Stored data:
# # # # #
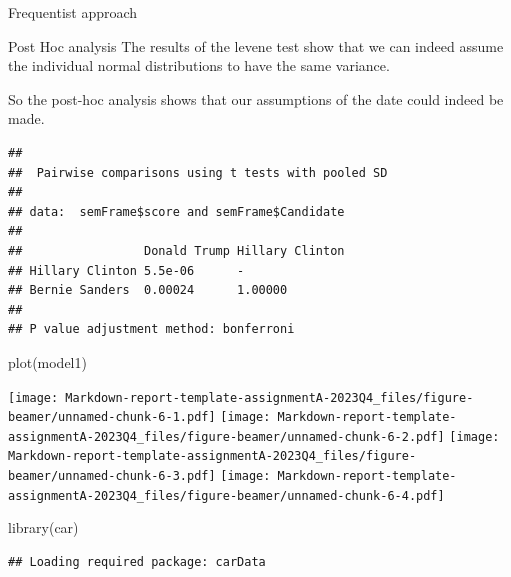 \documentclass[
  ignorenonframetext,
]{beamer}
\newenvironment{Shaded}{\begin{snugshade}}{\end{snugshade}}
\newcommand{\AttributeTok}[1]{\textcolor[rgb]{0.77,0.63,0.00}{#1}}
\newcommand{\CommentTok}[1]{\textcolor[rgb]{0.56,0.35,0.01}{\textit{#1}}}
\newcommand{\ConstantTok}[1]{\textcolor[rgb]{0.00,0.00,0.00}{#1}}
\newcommand{\FunctionTok}[1]{\textcolor[rgb]{0.00,0.00,0.00}{#1}}
\newcommand{\NormalTok}[1]{#1}
\newcommand{\SpecialCharTok}[1]{\textcolor[rgb]{0.00,0.00,0.00}{#1}}
\newcommand{\StringTok}[1]{\textcolor[rgb]{0.31,0.60,0.02}{#1}}
\begin{document}
\begin{frame}[fragile]{Frequentist approach}
\begin{block}{Post Hoc analysis}
The results of the levene test show that we can indeed assume the
individual normal distributions to have the same variance.

So the post-hoc analysis shows that our assumptions of the date could
indeed be made.

\begin{Shaded}
\end{Shaded}

\begin{verbatim}
## 
##  Pairwise comparisons using t tests with pooled SD 
## 
## data:  semFrame$score and semFrame$Candidate 
## 
##                 Donald Trump Hillary Clinton
## Hillary Clinton 5.5e-06      -              
## Bernie Sanders  0.00024      1.00000        
## 
## P value adjustment method: bonferroni
\end{verbatim}

\begin{Shaded}
\begin{Highlighting}[]
\FunctionTok{plot}\NormalTok{(model1)}
\end{Highlighting}
\end{Shaded}

\texttt{[image: Markdown-report-template-assignmentA-2023Q4\_files/figure-beamer/unnamed-chunk-6-1.pdf]}
\texttt{[image: Markdown-report-template-assignmentA-2023Q4\_files/figure-beamer/unnamed-chunk-6-2.pdf]}
\texttt{[image: Markdown-report-template-assignmentA-2023Q4\_files/figure-beamer/unnamed-chunk-6-3.pdf]}
\texttt{[image: Markdown-report-template-assignmentA-2023Q4\_files/figure-beamer/unnamed-chunk-6-4.pdf]}

\begin{Shaded}
\begin{Highlighting}[]
\FunctionTok{library}\NormalTok{(car)}
\end{Highlighting}
\end{Shaded}

\begin{verbatim}
## Loading required package: carData
\end{verbatim}


\end{block}
\end{frame}
\end{document}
# # # # #
**Problem statement**. Please show every line above that includes the word "unnamed".

**Result of the exercise**.
\texttt{[image: Markdown-report-template-assignmentA-2023Q4\_files/figure-beamer/unnamed-chunk-6-1.pdf]}
\texttt{[image: Markdown-report-template-assignmentA-2023Q4\_files/figure-beamer/unnamed-chunk-6-2.pdf]}
\texttt{[image: Markdown-report-template-assignmentA-2023Q4\_files/figure-beamer/unnamed-chunk-6-3.pdf]}
\texttt{[image: Markdown-report-template-assignmentA-2023Q4\_files/figure-beamer/unnamed-chunk-6-4.pdf]}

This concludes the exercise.